Mr. Lindemann: Yes, he did it. He made a speech just before the war ended and he said, "With malice towards none; with charity for all; with firmness in the right, as God gives us to see the right, let us strive on to finish the work we are in; to bind up the nation's wounds; to care for him who shall have born the battle, and for his widow, and his orphan, and achieve and cherish a just and lasting peace among ourselves and all nations." You know before that speech, they called him every name in the book: "gorilla," "warmonger," everything. After that, they were sorry when he got killed the next week, because they knew he wouldn't give retribution. Those words in the beginning of that speech, "With malice towards none and charity for all," bound the south and north together again. He was a great one, and you know he only went to school one year.

Ms. Higgins: Really?

Mr. Lindemann: And he educated himself on the Bible. He would lay in front of a wood stove and the red coals provided the light for him to read. 

Ms. Higgins: Do you remember that when Lincoln was killed Reconstruction was quite regarded as being quite harsh in the South? I don't think Lincoln would have been that harsh.

Mr. Lindemann: No, they really gave the South the shaft, terribly. And that wouldn't have happened if Lincoln were in charge.

Ms. Higgins: So Mr. Lindemann, we are about out of our time here. It has been such a pleasure. (Offers to shake hands.)

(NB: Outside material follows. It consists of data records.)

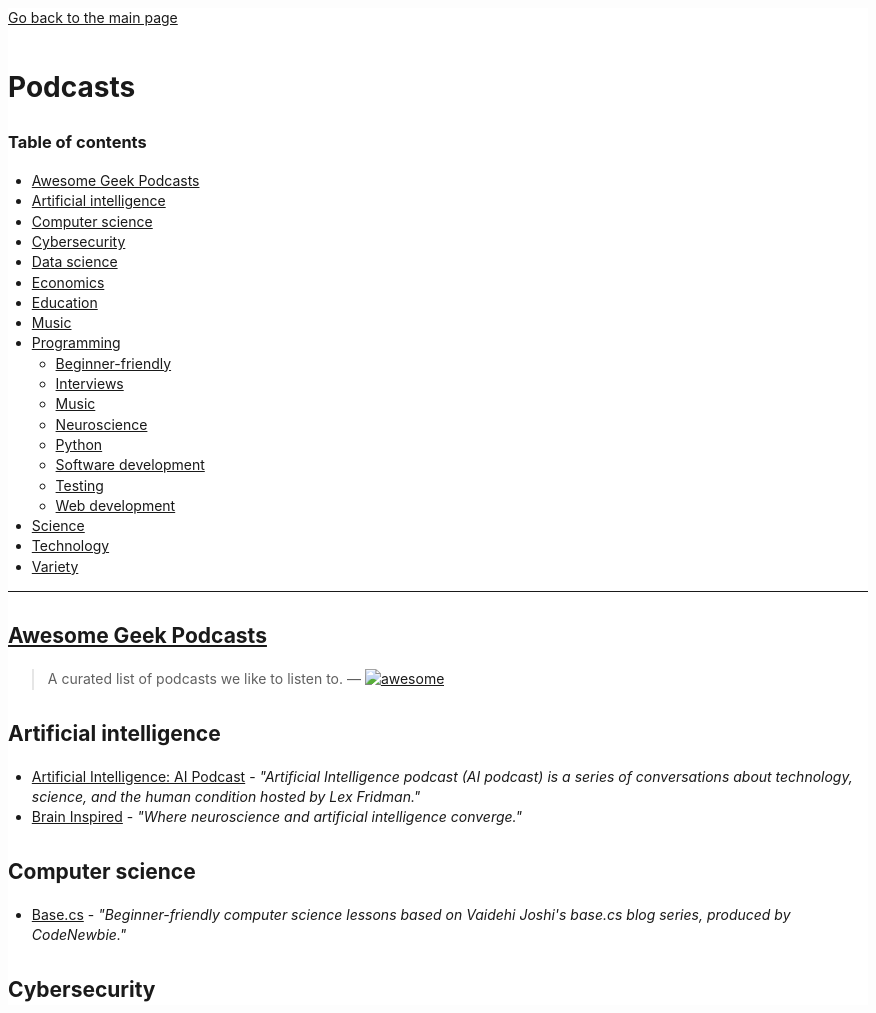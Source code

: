 [Go back to the main page](../README.md)

# Podcasts

### Table of contents

- [Awesome Geek Podcasts](#awesome-geek-podcasts)
- [Artificial intelligence](#artificial-intelligence)
- [Computer science](#computer-science)
- [Cybersecurity](#cybersecurity)
- [Data science](#data-science)
- [Economics](#economics)
- [Education](#education)
- [Music](#music)
- [Programming](#programming)
  - [Beginner-friendly](#beginner-friendly)
  - [Interviews](#interviews)
  - [Music](#music-1)
  - [Neuroscience](#neuroscience)
  - [Python](#python)
  - [Software development](#software-development)
  - [Testing](#testing)
  - [Web development](#web-development)
- [Science](#science)
- [Technology](#technology)
- [Variety](#variety)

---

## [Awesome Geek Podcasts](https://github.com/ayr-ton/awesome-geek-podcasts)

> A curated list of podcasts we like to listen to. — [![awesome](https://cdn.rawgit.com/sindresorhus/awesome/d7305f38d29fed78fa85652e3a63e154dd8e8829/media/badge.svg)](https://github.com/sindresorhus/awesome)

## Artificial intelligence

- [Artificial Intelligence: AI Podcast](https://lexfridman.com/ai) - _"Artificial Intelligence podcast (AI podcast) is a series of conversations about technology, science, and the human condition hosted by Lex Fridman."_
- [Brain Inspired](https://braininspired.co/podcast/) - _"Where neuroscience and artificial intelligence converge."_

## Computer science

- [Base.cs](https://www.codenewbie.org/basecs) - _"Beginner-friendly computer science lessons based on Vaidehi Joshi's base.cs blog series, produced by CodeNewbie."_

## Cybersecurity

Mr. Lindemann:  I am not shaking hands with people anymore.  All the churches now have people shake hands during the service. I think that's the worst thing they can do. A man in the mall who's a member of a church in Whiting with 6,000 members told me the priest said, "Don't shake hands with the people." In the New York Times, they had an article that said, "Hand shaking has lost its grip." (Laughs) And they quoted a Boston medical group as saying that a multitude of diseases are spread by hand shaking. We got rid of the kissing of the mouth. We are going to get rid of the hand shaking. It's coming. Donald Trump doesn't shake hands with anybody.

Ms. Higgins: Thank you. This has been a lovely afternoon.

Mr. Lindemann: If you enjoyed it as much as I did, then we are even.